“My husband has just returned, with my future son-in-law; and they know nothing. If they did, the consequences would be terrible. You are a foreigner: you do not feel our national animosities as we do.”

Catherine says this to Bluntschli in Act Two. She wants to make sure that her behavior with Raina, in helping Bluntschli to avoid detection by the Bulgarians, will not upset her carefully orchestrated plans. While Louka wishes to improve her life by no longer being a servant, Catherine wants to maintain the family’s social advantages by ensuring that Raina marries a worthy man. Catherine plays up the idea, which recurs in the work, that there is something special about being a Bulgarian. She thinks Bulgaria it is a country poised between modernity and tradition.
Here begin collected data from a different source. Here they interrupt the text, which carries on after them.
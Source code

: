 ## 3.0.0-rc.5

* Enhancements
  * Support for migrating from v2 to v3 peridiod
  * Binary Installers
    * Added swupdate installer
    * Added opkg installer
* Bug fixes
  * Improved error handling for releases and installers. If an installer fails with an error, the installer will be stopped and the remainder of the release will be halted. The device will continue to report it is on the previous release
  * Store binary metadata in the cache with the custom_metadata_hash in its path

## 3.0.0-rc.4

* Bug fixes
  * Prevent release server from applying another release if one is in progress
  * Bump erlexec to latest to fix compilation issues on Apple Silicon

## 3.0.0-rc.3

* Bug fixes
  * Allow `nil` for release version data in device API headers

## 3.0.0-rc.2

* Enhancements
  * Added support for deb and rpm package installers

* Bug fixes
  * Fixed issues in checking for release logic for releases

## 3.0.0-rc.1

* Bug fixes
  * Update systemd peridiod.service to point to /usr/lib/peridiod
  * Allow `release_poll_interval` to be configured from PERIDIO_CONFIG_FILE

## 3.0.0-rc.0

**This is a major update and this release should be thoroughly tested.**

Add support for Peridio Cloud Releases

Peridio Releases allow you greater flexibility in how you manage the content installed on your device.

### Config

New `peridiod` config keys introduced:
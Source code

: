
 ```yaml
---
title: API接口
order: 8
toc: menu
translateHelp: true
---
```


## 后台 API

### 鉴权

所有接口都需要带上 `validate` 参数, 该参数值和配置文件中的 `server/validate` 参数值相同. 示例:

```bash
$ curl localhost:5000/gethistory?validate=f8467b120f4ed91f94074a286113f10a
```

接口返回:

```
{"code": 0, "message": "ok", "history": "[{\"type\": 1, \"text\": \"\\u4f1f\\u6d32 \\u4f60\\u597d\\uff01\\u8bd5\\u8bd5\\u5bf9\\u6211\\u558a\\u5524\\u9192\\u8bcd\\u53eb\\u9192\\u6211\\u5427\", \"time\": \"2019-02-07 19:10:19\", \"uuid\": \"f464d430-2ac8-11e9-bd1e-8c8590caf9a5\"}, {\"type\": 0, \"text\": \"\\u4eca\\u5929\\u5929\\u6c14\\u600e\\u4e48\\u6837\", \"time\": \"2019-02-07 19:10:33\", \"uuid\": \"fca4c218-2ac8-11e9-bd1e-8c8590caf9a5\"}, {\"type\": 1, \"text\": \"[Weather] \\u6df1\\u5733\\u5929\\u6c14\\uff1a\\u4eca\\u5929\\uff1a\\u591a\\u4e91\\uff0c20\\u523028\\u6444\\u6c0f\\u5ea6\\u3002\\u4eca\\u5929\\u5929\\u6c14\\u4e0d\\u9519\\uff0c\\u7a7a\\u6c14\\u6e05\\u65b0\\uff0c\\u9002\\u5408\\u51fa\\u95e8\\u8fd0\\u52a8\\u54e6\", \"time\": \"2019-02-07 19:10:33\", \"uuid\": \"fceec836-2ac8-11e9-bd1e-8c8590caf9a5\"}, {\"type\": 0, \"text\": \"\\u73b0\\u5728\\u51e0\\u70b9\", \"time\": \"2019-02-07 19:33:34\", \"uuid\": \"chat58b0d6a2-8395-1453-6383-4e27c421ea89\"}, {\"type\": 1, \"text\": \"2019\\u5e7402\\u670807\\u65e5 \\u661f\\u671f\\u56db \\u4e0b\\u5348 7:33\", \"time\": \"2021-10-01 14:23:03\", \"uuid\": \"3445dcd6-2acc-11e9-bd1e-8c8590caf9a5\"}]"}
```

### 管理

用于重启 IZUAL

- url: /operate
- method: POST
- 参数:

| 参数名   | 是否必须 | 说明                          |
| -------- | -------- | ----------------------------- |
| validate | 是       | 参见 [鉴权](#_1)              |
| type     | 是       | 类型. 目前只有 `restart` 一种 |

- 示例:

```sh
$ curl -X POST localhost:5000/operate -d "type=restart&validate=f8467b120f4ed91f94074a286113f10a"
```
In Bulgaria, nobility and pride matter, whereas, as Catherine assumes for Bluntschli, being a Swiss means being entirely given over to markets and money-making.

Ironically, the money that Bluntschli acquires from exactly these means is well worth Catherine’s consideration by the end of the play, when she realizes that Bluntschli’s fortune far exceeds the Petkoffs’. Catherine protects the family’s name, but understands that that name must sit atop a pile of money. Bluntschli, in addition to his mixture of charm and even-headedness, has a good amount of money to spare. It is useful to note that Bluntschli’s Swiss heritage makes him “neutral” in every sense. He is neutral in being a mercenary in war. But he is also a man from a country that itself has tried hard to avoid alliances with other countries over the centuries, and to preserve its position as a part of Europe cut off from some of the bloodier conflicts that have wracked the continent. In the same way, Bluntschli is “neutral” to conflicts as much as is possible, avoiding both the Bulgarians who track him down, and fleeing from the Serbs with whom he fought in their battle with Sergius’s men.